É de referir o princípio da não derrogação aplicado à responsabilidade civil do produtor, no sentido de se proibir a sua exclusão ou limitação perante o lesado. Temos ainda a consagração da responsabilidade direta do produtor perante o consumidor, pela reparação ou substituição de coisa defeituosa, o que representa uma inovação muito expressiva introduzida pelo Decreto-Lei 67/2003, de 8 de Abril.

Neste sentido e conforme vem referido no preâmbulo do agora citado diploma legal, “Trata-se, nesta solução, tão-só de estender ao domínio da qualidade a responsabilidade do produtor pelos defeitos de segurança, já hoje prevista no Decreto-Lei, de 6 de Novembro, com um regime de protecção do comprador que já existe em vários países europeus e para que a directiva que ora se transpõe também já aponta”.

Finalmente devemos, ainda, dar conta do ónus da prova, relativamente à existência do dano, do defeito do produto e do nexo de causalidade entre o defeito e o dano, impender sobre o consumidor lesado, o que parece, em nosso entender, uma solução desadequada face às novas realidades produtivas e comerciais, como pode observar-se através do Acórdão do STJ, 63/10.0YFLSB, 09-09-2010: “1.º – É escopo principal da responsabilidade civil do produtor a protecção adequada e eficaz do público utente ou consumidor em geral, exposto ao perigo e ao dano cuja fonte são os defeitos dos produtos postos em circulação.

2.º – O DL 383/89, de 6 de Novembro consagra o carácter objectivo da responsabilidade do produtor.

3.º – Neste regime – no da responsabilidade civil do produtor – a prova do defeito – tal como do dano e do nexo de causalidade entre aquele e este – cabe ao lesado.

4.º – Mas o lesado já não precisa de demonstrar a existência do defeito no domínio da organização e risco do produtor no momento em que o produto foi posto por este em circulação. Esta existência é presumida por lei, cabendo ao produtor ilidi-la, convencendo o Tribunal da probabilidade ou razoabilidade da inexistência do defeito no momento da entrada do produto em circulação.

5.º (…).”

Ressalva-se a inversão do ónus da prova prevista pelo D.L. n.º 67/2003, sobre a venda de bens de consumo e garantias.

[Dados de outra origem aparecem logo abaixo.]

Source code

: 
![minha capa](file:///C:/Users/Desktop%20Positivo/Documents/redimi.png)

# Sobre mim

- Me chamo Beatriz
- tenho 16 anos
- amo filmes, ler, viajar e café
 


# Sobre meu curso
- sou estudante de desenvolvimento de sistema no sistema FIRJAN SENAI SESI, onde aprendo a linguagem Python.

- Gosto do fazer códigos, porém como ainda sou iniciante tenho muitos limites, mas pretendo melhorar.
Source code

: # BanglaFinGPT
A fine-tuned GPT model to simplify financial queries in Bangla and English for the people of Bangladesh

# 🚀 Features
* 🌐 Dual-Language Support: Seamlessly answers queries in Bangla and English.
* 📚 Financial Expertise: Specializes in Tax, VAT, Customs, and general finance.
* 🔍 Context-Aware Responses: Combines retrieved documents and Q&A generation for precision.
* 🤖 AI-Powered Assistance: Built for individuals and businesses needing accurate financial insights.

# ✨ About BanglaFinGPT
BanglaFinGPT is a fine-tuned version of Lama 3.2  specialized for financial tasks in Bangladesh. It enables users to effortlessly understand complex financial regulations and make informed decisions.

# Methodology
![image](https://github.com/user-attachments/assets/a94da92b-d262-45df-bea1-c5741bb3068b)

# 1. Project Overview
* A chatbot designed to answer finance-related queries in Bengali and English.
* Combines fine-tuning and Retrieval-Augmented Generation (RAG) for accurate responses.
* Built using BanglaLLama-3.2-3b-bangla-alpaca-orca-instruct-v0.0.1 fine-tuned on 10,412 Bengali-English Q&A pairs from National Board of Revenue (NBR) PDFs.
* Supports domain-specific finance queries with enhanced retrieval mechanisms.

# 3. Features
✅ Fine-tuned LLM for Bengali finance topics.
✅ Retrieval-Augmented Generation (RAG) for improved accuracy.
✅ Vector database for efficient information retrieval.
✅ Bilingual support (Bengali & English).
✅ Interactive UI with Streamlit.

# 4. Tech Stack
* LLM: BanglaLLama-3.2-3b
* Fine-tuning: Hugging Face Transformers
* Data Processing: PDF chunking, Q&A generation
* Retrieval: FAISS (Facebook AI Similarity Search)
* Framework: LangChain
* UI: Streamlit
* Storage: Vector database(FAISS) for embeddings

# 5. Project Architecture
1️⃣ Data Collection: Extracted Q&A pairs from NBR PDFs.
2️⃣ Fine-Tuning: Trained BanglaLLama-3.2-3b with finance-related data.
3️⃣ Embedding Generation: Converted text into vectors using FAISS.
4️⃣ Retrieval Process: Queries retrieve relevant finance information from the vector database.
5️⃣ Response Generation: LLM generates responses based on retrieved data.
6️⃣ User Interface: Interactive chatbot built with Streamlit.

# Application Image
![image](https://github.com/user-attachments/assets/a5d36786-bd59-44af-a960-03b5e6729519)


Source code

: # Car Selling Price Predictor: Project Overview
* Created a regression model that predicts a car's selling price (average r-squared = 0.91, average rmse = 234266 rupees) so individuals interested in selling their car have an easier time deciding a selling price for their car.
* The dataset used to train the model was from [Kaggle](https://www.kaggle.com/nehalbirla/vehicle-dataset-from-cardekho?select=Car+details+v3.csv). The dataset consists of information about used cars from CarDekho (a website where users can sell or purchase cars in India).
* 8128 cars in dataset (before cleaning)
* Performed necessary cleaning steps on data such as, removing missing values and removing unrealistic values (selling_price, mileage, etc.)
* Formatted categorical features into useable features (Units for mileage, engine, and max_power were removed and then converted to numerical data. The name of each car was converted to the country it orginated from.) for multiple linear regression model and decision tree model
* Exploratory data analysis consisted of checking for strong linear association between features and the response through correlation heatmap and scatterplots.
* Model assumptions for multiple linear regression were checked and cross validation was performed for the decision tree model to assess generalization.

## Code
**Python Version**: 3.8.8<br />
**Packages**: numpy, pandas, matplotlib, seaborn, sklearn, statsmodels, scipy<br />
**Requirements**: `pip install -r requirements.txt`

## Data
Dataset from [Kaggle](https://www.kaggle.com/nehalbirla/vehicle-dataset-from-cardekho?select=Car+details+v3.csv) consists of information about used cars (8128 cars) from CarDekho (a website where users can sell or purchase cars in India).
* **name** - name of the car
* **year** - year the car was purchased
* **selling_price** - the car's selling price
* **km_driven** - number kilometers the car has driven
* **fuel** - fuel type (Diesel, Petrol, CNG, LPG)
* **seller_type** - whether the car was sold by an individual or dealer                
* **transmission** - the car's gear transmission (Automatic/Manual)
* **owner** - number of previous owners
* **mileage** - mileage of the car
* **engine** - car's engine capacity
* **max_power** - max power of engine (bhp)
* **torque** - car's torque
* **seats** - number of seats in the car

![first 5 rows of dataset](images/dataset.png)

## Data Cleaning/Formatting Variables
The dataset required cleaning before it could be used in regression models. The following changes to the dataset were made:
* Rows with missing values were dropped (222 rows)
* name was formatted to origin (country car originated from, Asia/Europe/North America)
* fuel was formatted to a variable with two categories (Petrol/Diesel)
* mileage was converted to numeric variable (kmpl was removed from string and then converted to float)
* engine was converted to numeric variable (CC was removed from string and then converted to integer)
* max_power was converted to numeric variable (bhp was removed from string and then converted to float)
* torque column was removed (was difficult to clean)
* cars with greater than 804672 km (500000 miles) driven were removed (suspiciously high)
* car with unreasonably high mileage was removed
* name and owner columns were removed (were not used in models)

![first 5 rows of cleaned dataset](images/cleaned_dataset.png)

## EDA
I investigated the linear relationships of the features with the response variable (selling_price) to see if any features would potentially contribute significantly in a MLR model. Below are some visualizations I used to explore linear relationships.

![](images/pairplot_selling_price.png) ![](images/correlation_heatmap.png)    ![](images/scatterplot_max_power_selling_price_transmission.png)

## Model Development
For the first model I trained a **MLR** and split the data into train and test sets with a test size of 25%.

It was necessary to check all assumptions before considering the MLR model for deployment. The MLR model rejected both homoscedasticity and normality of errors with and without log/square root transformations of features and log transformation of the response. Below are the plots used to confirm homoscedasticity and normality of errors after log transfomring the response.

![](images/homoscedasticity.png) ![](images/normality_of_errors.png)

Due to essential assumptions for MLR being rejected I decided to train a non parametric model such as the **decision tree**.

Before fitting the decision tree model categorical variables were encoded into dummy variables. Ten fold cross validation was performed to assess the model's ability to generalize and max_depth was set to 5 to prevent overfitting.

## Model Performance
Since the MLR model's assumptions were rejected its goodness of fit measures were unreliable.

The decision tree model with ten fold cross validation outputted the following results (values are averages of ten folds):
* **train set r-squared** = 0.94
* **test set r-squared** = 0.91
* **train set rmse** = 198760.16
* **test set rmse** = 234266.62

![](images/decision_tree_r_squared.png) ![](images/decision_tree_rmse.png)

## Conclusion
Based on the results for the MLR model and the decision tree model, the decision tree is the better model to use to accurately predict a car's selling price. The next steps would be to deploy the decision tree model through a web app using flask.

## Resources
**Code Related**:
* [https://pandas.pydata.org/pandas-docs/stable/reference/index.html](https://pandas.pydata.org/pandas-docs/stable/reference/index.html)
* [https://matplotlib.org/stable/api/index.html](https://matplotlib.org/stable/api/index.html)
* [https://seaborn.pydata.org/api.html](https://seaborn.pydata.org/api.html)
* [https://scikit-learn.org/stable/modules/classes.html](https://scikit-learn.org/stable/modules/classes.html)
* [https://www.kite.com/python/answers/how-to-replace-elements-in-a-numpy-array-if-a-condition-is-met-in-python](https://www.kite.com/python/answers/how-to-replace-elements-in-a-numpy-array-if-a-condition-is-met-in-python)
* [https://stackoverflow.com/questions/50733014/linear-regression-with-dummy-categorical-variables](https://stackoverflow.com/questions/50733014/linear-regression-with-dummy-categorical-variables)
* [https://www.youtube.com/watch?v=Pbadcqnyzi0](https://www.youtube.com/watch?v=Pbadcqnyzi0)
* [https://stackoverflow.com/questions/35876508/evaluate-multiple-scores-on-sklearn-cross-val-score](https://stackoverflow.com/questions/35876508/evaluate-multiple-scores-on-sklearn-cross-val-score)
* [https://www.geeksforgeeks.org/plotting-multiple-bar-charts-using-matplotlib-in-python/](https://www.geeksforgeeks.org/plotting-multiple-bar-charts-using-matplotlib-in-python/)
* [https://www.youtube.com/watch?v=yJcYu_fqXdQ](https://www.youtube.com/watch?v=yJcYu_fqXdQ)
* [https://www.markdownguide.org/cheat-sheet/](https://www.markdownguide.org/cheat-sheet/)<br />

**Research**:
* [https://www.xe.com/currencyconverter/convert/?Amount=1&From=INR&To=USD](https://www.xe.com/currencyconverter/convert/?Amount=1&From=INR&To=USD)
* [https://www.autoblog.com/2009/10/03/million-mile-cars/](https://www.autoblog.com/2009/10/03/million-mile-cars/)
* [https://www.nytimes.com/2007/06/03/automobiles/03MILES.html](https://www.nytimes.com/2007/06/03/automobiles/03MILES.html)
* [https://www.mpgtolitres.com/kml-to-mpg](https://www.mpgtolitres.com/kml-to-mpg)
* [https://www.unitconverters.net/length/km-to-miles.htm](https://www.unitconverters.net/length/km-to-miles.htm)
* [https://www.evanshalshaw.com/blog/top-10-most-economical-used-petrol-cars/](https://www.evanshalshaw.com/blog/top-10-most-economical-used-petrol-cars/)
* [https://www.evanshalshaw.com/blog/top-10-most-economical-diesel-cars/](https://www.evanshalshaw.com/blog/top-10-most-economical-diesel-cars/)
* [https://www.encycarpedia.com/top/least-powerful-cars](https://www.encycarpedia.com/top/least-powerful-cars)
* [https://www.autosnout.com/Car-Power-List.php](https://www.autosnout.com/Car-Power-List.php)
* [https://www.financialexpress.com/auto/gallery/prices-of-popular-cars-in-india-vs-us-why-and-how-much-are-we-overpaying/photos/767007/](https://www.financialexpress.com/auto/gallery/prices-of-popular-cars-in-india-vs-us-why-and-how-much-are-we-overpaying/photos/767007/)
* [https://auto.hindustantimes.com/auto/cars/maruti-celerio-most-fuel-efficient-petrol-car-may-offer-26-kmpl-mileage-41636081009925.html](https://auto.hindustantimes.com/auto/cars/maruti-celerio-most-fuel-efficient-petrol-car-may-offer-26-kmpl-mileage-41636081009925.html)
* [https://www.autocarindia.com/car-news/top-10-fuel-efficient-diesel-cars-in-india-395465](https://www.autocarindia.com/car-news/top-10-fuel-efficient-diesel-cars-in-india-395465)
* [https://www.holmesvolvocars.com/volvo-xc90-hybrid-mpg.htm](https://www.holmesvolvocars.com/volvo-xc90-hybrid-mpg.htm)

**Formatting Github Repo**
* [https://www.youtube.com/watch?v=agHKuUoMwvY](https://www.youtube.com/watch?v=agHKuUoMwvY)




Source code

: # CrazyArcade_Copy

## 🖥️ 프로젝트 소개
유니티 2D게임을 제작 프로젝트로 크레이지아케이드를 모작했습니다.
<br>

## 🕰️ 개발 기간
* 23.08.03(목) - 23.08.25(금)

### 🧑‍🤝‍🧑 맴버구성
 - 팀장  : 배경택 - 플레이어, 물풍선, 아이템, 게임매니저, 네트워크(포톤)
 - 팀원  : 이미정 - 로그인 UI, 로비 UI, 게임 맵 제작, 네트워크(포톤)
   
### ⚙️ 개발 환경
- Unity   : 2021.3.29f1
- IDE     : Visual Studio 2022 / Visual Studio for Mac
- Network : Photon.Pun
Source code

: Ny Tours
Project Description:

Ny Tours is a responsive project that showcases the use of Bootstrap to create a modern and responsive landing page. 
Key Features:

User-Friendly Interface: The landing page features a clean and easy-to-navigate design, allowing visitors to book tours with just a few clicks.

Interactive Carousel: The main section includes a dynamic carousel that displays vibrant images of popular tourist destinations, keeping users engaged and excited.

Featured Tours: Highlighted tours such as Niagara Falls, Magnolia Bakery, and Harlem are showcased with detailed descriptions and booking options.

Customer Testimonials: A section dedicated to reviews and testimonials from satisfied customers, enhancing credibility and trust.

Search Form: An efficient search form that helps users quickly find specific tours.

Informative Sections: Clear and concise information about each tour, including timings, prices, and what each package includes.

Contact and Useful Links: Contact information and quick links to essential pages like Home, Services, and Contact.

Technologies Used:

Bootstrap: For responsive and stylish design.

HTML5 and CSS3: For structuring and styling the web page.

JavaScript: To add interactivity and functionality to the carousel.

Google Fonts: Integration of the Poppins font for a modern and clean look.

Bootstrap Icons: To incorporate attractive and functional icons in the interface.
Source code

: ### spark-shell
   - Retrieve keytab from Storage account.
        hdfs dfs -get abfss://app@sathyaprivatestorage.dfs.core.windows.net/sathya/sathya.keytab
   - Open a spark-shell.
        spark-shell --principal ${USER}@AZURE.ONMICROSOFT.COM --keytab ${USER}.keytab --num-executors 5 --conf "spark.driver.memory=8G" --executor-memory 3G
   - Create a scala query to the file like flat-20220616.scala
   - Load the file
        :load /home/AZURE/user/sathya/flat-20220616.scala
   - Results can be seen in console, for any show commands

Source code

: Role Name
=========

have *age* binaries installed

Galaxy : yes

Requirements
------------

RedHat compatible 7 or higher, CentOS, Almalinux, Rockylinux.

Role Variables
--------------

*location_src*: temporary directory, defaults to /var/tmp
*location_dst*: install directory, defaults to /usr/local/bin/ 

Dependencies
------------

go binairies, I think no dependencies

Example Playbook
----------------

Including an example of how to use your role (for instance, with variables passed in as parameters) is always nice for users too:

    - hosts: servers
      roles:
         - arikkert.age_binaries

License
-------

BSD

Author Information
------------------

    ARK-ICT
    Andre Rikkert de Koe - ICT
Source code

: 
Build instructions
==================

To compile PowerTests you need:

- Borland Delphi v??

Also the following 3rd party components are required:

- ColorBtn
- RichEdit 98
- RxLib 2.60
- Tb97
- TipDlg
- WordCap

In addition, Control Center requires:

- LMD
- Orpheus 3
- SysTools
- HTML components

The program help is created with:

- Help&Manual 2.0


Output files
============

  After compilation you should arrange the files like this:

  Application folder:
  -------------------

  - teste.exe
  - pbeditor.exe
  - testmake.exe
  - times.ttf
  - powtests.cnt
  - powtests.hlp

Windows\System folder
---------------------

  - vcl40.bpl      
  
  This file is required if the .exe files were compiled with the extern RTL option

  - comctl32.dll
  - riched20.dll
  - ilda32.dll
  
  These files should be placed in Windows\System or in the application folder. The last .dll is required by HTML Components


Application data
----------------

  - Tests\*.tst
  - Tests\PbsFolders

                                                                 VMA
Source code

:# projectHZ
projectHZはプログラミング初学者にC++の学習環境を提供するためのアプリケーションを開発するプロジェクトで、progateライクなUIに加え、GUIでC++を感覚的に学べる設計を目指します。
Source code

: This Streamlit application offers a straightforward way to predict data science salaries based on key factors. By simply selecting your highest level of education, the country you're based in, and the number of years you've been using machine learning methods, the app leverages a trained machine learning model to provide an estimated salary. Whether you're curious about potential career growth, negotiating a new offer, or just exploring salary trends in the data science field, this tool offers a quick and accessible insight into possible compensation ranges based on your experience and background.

Conforme diz Ferreira de Almeida[4], “se com o princípio de efeito relativo se combinar a clássica exigência de culpa como fundamento da responsabilidade, cabendo ao lesado, na responsabilidade civil extracontratual, o ónus da prova dos seus requisitos, facilmente se verifica que o sistema redunda geralmente em efectiva desresponsabilização das empresas fornecedoras”.

DA RESPONSABILIDADE CIVIL DO PRODUTOR

• Da responsabilidade: os vários tipos de responsabilidade jurídica

Conforme afirma João Caupers[5], “O conceito jurídico de responsabilidade traduz sempre a ideia de sujeição às consequências de um comportamento. Trata-se de um conceito de base ética, que remete originariamente para uma relação causal entre a adopção consciente e voluntária de um comportamento lesivo de valores socialmente relevantes – e, por isso, merecedores de protecção – e as consequências reprováveis resultantes de tal comportamento. Naturalmente que, sendo o direito um sistema de ordenação de relações entre pessoas, tais consequências, para lá da censurabilidade, hão de se ter repercutido negativamente na esfera jurídica de alguém que não o seu próprio autor.

Consoante a natureza e a importância dos valores lesados pelo comportamento, podem conceber-se várias espécies de responsabilidade:

— a responsabilidade criminal ou penal, consequência da prática de um crime, uma conduta muito grave, por pôr em causa valores decisivos da vida em sociedade;

— a responsabilidade disciplinar, resultante de um ilícito desta natureza;

— a responsabilidade civil, contratual ou extracontratual, decorrente de um prejuízo causado alguém”.

Assim apresentam-se três espécies de responsabilidade:

• Responsabilidade civil

• Responsabilidade penal

• Responsabilidade administrativa

Responsabilidade Civil

A nós interessa-nos, em especial e apenas, fazer uma breve referência ao conceito de responsabilidade civil, por ser pertinente à questão da responsabilidade do produtor, não abordando os outros dois tipos de responsabilidade, penal e administrativa.

Assim.

Ocorre responsabilidade civil quando alguém causa danos a outrem, ficando o causador dos danos obrigado a indemnizar a quem os sofreu. A responsabilidade civil consiste, pois, na obrigação de indemnizar.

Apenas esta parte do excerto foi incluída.